__PROBLEM STATEMENT__: Reproduce, please, only the lines from the first line below to the line containing "无法在原位通过特殊布置的数据结构来实现兼容。", inclusive.

__DATA TO USE__:
++++++++++
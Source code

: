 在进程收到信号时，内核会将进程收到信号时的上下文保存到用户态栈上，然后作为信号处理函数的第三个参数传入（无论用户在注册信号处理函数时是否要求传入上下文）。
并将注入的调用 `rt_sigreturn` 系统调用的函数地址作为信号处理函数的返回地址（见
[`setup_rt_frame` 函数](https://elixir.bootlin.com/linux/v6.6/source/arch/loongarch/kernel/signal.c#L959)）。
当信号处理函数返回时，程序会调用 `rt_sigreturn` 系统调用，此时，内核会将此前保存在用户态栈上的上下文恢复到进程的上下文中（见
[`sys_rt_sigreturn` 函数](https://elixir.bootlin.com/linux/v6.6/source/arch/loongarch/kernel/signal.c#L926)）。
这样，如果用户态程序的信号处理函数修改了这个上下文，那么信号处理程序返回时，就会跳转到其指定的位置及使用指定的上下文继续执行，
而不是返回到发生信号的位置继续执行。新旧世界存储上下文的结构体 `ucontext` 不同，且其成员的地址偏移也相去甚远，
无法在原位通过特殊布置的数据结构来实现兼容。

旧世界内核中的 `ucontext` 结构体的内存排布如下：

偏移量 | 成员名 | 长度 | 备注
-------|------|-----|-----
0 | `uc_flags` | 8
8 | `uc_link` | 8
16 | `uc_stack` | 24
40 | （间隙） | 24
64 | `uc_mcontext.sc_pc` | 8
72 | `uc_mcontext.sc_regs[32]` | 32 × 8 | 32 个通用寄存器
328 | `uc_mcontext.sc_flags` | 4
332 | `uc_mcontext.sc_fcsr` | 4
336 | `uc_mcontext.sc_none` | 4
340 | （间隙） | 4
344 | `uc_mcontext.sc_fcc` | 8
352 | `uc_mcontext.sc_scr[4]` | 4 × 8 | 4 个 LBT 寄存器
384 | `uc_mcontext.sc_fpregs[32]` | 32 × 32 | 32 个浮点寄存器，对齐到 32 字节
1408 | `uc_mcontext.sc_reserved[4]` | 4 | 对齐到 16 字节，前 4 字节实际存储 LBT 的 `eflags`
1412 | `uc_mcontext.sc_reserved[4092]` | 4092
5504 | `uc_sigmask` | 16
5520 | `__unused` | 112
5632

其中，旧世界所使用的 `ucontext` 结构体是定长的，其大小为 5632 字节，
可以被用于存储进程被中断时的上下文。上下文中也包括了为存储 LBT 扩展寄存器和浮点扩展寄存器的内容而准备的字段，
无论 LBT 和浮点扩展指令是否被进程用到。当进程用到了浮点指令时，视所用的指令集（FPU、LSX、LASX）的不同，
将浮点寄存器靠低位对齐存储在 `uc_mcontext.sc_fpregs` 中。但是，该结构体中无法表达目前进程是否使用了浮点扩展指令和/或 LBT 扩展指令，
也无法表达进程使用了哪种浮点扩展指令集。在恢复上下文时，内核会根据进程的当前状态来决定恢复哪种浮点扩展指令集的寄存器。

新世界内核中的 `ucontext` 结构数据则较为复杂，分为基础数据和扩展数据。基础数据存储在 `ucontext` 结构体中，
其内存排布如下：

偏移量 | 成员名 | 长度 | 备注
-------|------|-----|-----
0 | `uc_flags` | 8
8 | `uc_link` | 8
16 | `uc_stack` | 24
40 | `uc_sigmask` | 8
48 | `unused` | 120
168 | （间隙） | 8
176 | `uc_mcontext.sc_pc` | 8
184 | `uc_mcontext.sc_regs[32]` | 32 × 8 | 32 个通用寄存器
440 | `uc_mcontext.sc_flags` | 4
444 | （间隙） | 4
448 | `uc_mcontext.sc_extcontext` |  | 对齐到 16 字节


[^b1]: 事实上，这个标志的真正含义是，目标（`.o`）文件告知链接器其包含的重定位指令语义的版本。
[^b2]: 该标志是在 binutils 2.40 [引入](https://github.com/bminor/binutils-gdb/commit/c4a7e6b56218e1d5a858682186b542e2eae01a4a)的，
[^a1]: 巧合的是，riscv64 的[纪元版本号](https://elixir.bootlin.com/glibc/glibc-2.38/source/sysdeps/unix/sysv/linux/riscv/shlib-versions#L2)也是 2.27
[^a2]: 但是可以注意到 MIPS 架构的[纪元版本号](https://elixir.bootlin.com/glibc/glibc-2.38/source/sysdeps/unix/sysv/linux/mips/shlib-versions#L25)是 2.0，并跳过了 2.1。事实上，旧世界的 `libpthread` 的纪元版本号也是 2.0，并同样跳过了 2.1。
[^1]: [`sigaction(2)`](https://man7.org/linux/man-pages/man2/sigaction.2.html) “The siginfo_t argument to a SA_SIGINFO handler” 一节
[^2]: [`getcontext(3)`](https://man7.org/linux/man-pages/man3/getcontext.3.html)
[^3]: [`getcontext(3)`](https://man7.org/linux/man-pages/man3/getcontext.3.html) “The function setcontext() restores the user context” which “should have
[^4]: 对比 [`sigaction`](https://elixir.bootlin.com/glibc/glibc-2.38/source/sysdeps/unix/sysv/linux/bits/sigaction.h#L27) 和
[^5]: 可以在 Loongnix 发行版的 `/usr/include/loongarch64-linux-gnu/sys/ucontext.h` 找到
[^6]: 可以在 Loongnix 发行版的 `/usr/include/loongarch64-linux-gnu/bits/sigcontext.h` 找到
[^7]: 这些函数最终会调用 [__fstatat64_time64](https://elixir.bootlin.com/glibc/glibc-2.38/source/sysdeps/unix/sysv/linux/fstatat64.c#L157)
++++++++++
__SOLVED PROBLEM__:
Source code

: 在进程收到信号时，内核会将进程收到信号时的上下文保存到用户态栈上，然后作为信号处理函数的第三个参数传入（无论用户在注册信号处理函数时是否要求传入上下文）。
并将注入的调用 `rt_sigreturn` 系统调用的函数地址作为信号处理函数的返回地址（见
[`setup_rt_frame` 函数](https://elixir.bootlin.com/linux/v6.6/source/arch/loongarch/kernel/signal.c#L959)）。
当信号处理函数返回时，程序会调用 `rt_sigreturn` 系统调用，此时，内核会将此前保存在用户态栈上的上下文恢复到进程的上下文中（见
[`sys_rt_sigreturn` 函数](https://elixir.bootlin.com/linux/v6.6/source/arch/loongarch/kernel/signal.c#L926)）。
这样，如果用户态程序的信号处理函数修改了这个上下文，那么信号处理程序返回时，就会跳转到其指定的位置及使用指定的上下文继续执行，
而不是返回到发生信号的位置继续执行。新旧世界存储上下文的结构体 `ucontext` 不同，且其成员的地址偏移也相去甚远，
无法在原位通过特殊布置的数据结构来实现兼容。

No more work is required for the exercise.